P. Nicolau Nunez [...] Em Maluquo esteve perto de vinta quatro annos fazendo muito fruito e baptizou grandissima quantidade de gentios, sabia muito bem a lingoa daquela terra, donde veio averá quatro ou sinquo annos pera pedir socorro. Finalmente estando com grandissimo desejo de tornar pera laa e acabar com aqueles cristãos sua vida, foy servido N. Senhor encurtar-lhe os trabalhos dando- lhe a coroa dos seus trabalhos. Faleceo no mes de Mayo de febres e camaras muy violentas que lhe derão deixando-nos com muita saudade na sua partida, porque era na verdade muito bom obreiro.81

La morte è dunque un fatto che riguarda tutti e che prevede, nel caso di un religioso ancor più che quando si tratta di un laico qualsiasi, il rispetto di regole stabilite conosciute e necessarie all’interno della comunità che, come sempre, osserva e giudica: i sacerdoti soprattutto – nella fattispecie quelli appartenenti alla Compagnia – sono posti nella evidentissima posizione dell’esempio da seguire e non possono ovviamente permettersi di contravvenire alle regole che stabiliscono la giustezza del trapasso e garantiscono, appunto, il premio postumo. Immaginiamo quindi la gravità di una situazione che mette a rischio quest’insieme di norme rituali che garantiscono la benevolenza divina e l’apertura del passaggio per il gregge che segue il cammino del suo pastore: l’Arcivescovo di Goa82, che però non appartiene alla Compagnia, è stato malato molto tempo, ma non capisce o meglio rifiuta tragicamente l’idea della propria morte, continuando a pensare che migliorerà.
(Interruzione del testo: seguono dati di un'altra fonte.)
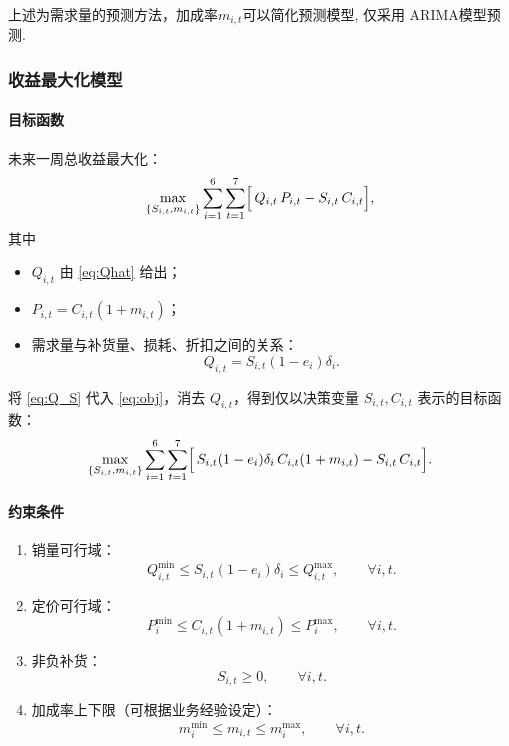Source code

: \documentclass{cumcmthesis}
\begin{document}
上述为需求量的预测方法，加成率$m_{i,t}$可以简化预测模型, 仅采用
ARIMA模型预测. 

\subsubsection{收益最大化模型}
\paragraph{目标函数}

未来一周总收益最大化：
\begin{equation}
\max_{\{S_{i,t},m_{i,t}\}}
\sum_{i=1}^6\sum_{t=1}^7
\Bigl[\,Q_{i,t}\,P_{i,t}-S_{i,t}\,C_{i,t}\Bigr],
\label{eq:obj}
\end{equation}
其中
\begin{itemize}
\item $Q_{i,t}$ 由 \eqref{eq:Qhat} 给出；
\item $P_{i,t}=C_{i,t}(1+m_{i,t})$；
\item 需求量与补货量、损耗、折扣之间的关系：
      \begin{equation}
      Q_{i,t} = S_{i,t}(1-e_i)\delta_i.
      \label{eq:Q_S}
      \end{equation}
\end{itemize}

将 \eqref{eq:Q_S} 代入 \eqref{eq:obj}，消去 $Q_{i,t}$，得到仅以决策变量 $S_{i,t},C_{i,t}$ 表示的目标函数：
\begin{equation}
\max_{\{S_{i,t},m_{i,t}\}}
\sum_{i=1}^6\sum_{t=1}^7
\Bigl[\,S_{i,t}(1-e_i)\delta_i\,C_{i,t}(1+m_{i,t})-S_{i,t}\,C_{i,t}\Bigr].
\label{eq:obj_simp}
\end{equation}


\paragraph{约束条件}

\begin{enumerate}
\item 销量可行域：
      \[
      Q_{i,t}^{\min} \le S_{i,t}(1-e_i)\delta_i \le Q_{i,t}^{\max},
      \qquad \forall i,t.
      \]
\item 定价可行域：
      \[
      P_{i}^{\min} \le C_{i,t}(1+m_{i,t}) \le P_{i}^{\max},
      \qquad \forall i,t.
      \]
\item 非负补货：
      \[
      S_{i,t} \ge 0,\qquad \forall i,t.
      \]
\item 加成率上下限（可根据业务经验设定）：
      \[
      m_{i}^{\min} \le m_{i,t} \le m_{i}^{\max},
      \qquad \forall i,t.
      \]
\end{enumerate}
\end{document}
L’istinto vitale corporeo sta avendo il sopravvento su quello spirituale che suggerirebbe flebilmente il precipitare degli eventi, e nessuno ha il coraggio di tentare di affrontarlo a causa della sua posizione all’interno della gerarchia ecclesiastica: non si trattava quindi di una situazione semplice, ma il pericolo che si presentava – pericolo di scandalo, di messa in discussione della Chiesa e del cammino da essa indicato – viene affrontato dalla più alta carica della Compagnia di Gesù. Il Padre Visitatore, Alessandro Valignano, anche se non può convincere l’Arcivescovo della sua morte imminente riesce comunque a far sì che questi si confessi e si comunichi, giusto una settimana prima della morte. Ancora pochi giorni e gli sarebbe stato impossibile, visto il degenerare della malattia, prendere i sacramenti83. La provvidenziale presenza del Padre Visitatore a cui, non si manca di sottolineare, lo stesso Arcivescovo portava tanto rispetto da comunicarsi per ben tre volte 81 [Idem, §5]. 82 D. Gaspar de Leão. 83 [Id., §16, p. XXI].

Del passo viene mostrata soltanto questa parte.